### Exercise objective
Pull every line holding the word "uttrykk" out of the data and copy it.

▬▬▬

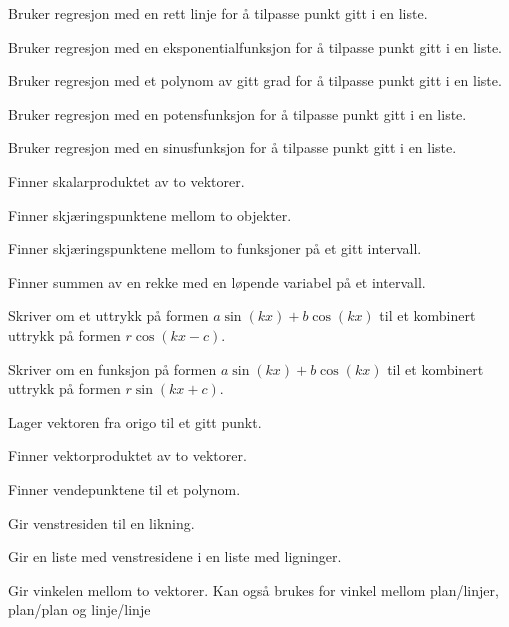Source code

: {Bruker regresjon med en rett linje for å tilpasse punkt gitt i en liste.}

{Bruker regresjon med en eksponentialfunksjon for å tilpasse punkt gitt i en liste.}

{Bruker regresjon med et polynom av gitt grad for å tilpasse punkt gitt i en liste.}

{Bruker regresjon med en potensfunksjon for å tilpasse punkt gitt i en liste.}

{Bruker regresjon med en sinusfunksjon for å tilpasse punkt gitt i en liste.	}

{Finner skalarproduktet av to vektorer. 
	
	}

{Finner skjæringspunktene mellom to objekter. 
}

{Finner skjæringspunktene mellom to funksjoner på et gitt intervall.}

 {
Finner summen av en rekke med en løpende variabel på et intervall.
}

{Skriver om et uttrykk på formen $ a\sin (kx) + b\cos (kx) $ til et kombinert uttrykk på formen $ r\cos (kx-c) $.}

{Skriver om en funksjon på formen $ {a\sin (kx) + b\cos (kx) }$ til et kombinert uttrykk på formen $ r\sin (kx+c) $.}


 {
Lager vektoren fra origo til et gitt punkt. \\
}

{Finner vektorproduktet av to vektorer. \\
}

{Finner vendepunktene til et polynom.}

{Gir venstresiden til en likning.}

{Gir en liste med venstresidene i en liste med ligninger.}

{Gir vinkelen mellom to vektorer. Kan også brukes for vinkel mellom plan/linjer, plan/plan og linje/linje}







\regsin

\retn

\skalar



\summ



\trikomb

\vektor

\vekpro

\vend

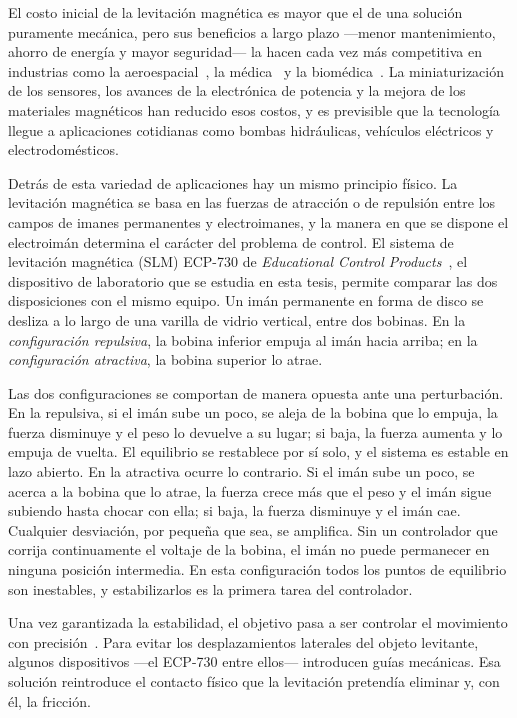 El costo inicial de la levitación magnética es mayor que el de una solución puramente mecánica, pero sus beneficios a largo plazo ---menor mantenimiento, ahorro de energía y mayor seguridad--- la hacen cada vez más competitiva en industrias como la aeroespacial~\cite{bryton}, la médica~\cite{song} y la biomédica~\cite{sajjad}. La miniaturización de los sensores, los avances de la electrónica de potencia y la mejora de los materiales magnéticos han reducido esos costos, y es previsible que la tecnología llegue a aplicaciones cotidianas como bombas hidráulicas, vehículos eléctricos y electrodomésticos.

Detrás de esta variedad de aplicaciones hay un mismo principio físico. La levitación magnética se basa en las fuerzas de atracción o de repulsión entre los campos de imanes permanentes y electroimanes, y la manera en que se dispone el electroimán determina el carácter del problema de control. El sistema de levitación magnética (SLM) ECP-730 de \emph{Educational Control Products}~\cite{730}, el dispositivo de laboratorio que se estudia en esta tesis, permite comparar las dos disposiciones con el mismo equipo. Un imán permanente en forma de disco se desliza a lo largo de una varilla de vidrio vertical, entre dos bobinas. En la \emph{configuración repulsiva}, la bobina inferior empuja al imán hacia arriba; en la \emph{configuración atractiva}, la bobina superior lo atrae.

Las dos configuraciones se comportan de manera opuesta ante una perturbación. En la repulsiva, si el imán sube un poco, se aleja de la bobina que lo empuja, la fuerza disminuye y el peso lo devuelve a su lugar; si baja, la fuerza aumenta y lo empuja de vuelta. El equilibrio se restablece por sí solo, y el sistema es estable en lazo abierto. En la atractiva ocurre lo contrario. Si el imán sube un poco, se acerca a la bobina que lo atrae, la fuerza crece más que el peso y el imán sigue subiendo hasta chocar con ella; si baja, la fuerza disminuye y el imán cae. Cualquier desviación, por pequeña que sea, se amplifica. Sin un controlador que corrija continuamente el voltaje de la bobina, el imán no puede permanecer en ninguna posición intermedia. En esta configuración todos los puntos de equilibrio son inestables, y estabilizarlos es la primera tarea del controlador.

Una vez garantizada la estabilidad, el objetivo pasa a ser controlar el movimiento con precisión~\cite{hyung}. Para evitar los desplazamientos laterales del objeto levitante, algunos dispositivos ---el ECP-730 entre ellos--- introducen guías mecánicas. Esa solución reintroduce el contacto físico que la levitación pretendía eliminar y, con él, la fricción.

▬▬▬

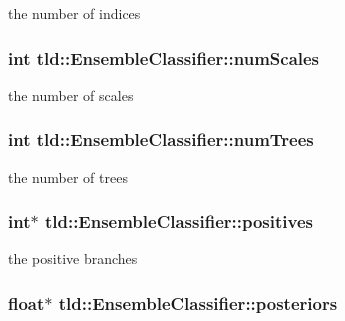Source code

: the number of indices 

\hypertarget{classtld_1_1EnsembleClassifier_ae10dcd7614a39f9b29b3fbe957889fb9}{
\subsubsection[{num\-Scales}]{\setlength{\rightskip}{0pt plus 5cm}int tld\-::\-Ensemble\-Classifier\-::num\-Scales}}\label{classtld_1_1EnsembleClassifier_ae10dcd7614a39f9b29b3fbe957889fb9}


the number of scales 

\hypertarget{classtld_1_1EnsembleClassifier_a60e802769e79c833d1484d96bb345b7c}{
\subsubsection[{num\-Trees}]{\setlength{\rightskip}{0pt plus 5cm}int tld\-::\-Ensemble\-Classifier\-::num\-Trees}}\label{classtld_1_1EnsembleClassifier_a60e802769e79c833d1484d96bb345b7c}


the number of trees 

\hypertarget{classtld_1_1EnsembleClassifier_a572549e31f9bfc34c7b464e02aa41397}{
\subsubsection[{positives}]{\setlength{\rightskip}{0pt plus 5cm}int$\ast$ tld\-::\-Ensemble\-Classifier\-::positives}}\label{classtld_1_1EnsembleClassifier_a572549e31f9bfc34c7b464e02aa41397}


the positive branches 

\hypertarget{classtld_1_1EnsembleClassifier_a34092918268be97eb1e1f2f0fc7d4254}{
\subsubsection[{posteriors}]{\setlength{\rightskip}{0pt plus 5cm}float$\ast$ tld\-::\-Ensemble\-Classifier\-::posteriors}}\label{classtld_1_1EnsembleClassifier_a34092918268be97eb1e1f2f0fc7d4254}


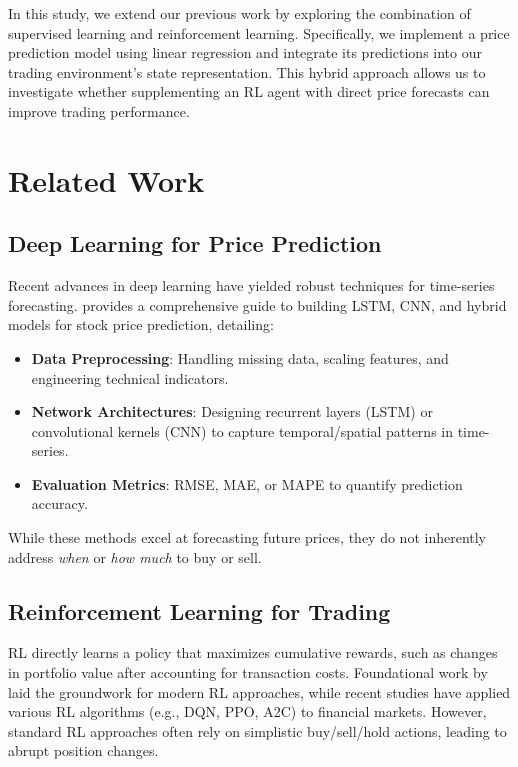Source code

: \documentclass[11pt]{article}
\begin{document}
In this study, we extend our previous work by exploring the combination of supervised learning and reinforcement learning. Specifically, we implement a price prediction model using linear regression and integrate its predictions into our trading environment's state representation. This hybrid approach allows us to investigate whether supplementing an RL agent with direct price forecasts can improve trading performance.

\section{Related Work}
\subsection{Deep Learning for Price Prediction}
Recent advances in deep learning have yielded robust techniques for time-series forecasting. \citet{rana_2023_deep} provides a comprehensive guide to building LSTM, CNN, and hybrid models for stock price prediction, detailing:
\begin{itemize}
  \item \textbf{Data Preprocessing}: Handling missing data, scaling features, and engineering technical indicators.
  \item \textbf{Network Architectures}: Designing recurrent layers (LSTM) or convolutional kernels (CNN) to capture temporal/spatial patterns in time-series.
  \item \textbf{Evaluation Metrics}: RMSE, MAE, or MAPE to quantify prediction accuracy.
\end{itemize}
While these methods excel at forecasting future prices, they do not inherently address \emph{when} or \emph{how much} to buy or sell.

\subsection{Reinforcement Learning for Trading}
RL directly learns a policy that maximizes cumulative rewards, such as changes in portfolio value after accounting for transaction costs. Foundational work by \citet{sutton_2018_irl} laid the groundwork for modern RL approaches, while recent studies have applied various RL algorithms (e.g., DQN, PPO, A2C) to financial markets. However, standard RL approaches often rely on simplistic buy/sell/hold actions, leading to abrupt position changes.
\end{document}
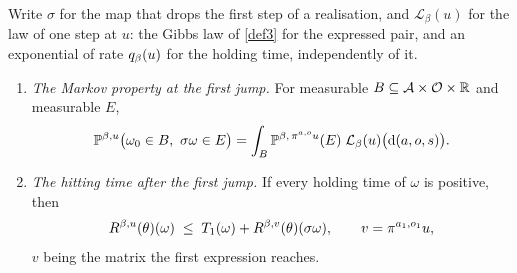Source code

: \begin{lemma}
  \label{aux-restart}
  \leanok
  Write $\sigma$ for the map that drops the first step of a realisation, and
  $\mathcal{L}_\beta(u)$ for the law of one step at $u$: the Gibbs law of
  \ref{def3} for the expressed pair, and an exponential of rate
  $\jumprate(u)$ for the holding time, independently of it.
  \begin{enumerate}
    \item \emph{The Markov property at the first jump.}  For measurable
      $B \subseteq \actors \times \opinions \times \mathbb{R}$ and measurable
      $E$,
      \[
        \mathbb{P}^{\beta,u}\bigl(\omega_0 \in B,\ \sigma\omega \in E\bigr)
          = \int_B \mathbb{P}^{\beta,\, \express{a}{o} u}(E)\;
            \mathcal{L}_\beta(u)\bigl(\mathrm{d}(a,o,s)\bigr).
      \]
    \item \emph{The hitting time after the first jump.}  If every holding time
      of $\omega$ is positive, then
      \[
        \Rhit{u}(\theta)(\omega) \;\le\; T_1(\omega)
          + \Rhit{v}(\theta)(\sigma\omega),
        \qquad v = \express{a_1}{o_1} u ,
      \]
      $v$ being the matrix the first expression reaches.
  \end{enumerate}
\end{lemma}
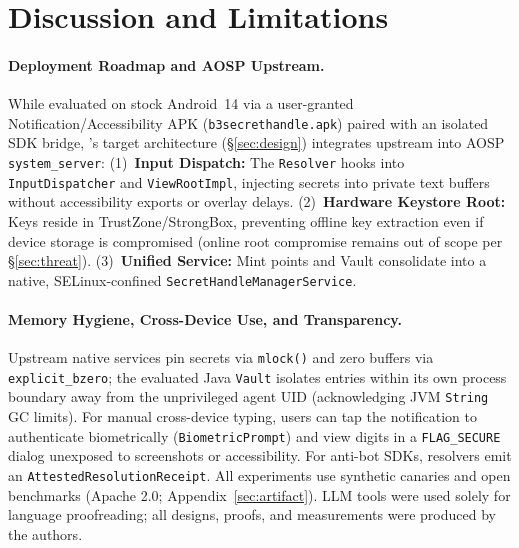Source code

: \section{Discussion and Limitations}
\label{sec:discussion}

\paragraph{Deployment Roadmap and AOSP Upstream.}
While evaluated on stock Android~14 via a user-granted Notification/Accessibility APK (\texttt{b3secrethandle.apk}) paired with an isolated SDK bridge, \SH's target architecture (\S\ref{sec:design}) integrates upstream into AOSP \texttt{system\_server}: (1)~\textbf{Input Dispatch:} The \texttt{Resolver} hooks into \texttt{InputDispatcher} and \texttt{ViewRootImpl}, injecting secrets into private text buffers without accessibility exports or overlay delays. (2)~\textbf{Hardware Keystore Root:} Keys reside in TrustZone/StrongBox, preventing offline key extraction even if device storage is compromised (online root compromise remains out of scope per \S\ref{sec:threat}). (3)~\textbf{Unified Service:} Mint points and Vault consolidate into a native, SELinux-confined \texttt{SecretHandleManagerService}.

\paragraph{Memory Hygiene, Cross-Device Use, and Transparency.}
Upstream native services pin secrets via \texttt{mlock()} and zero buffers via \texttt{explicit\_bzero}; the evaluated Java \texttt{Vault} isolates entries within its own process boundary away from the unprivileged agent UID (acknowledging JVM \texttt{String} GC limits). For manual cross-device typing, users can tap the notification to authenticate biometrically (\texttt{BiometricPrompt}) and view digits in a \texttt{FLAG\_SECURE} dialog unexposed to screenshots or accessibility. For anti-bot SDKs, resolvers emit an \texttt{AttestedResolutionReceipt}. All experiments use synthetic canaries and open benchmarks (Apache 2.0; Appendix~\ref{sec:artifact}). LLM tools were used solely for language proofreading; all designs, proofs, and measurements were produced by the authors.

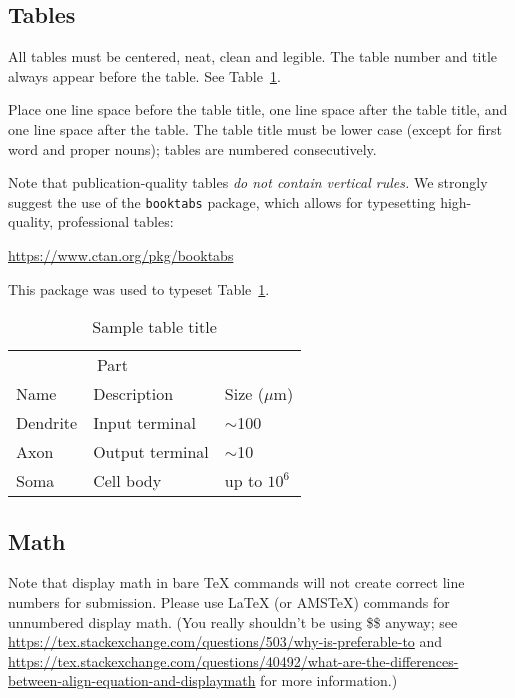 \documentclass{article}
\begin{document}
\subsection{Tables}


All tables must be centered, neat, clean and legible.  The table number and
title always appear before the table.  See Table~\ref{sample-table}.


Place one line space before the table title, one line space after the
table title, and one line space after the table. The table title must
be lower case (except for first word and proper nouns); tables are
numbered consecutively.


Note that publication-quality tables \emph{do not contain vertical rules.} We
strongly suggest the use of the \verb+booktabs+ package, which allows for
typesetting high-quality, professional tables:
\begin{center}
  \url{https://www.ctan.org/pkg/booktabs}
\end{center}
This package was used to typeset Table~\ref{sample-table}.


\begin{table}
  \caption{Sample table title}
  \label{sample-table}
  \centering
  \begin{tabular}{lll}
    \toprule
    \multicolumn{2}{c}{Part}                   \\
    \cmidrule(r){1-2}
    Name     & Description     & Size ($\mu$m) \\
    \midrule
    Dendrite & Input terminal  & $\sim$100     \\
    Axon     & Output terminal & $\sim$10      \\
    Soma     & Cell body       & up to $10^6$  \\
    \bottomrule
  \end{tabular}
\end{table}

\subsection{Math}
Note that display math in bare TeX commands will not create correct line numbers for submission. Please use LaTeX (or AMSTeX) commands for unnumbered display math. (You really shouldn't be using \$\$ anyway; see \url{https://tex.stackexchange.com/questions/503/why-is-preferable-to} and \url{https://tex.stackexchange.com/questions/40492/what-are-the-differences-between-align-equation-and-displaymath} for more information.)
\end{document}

▬▬▬

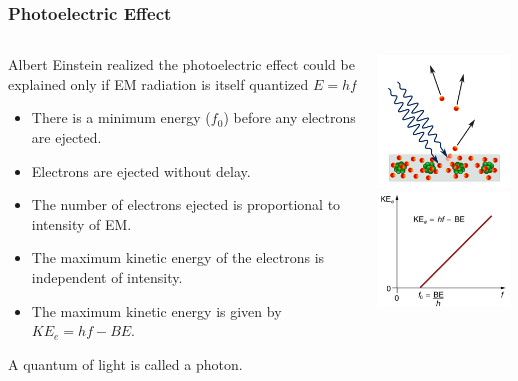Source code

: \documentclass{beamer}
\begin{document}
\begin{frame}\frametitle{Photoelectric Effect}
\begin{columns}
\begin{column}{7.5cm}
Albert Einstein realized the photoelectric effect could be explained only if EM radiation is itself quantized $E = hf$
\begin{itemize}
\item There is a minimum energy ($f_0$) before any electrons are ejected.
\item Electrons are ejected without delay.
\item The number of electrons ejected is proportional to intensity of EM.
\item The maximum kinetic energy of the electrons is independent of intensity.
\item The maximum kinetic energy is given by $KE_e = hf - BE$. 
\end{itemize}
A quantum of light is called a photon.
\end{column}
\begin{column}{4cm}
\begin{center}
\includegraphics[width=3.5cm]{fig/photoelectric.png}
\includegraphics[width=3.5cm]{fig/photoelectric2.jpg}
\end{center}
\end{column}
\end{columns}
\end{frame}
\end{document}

▬▬▬

### Solution to this problem
{Skriver om et uttrykk på formen $ a\sin (kx) + b\cos (kx) $ til et kombinert uttrykk på formen $ r\cos (kx-c) $.}
{Skriver om en funksjon på formen $ {a\sin (kx) + b\cos (kx) }$ til et kombinert uttrykk på formen $ r\sin (kx+c) $.}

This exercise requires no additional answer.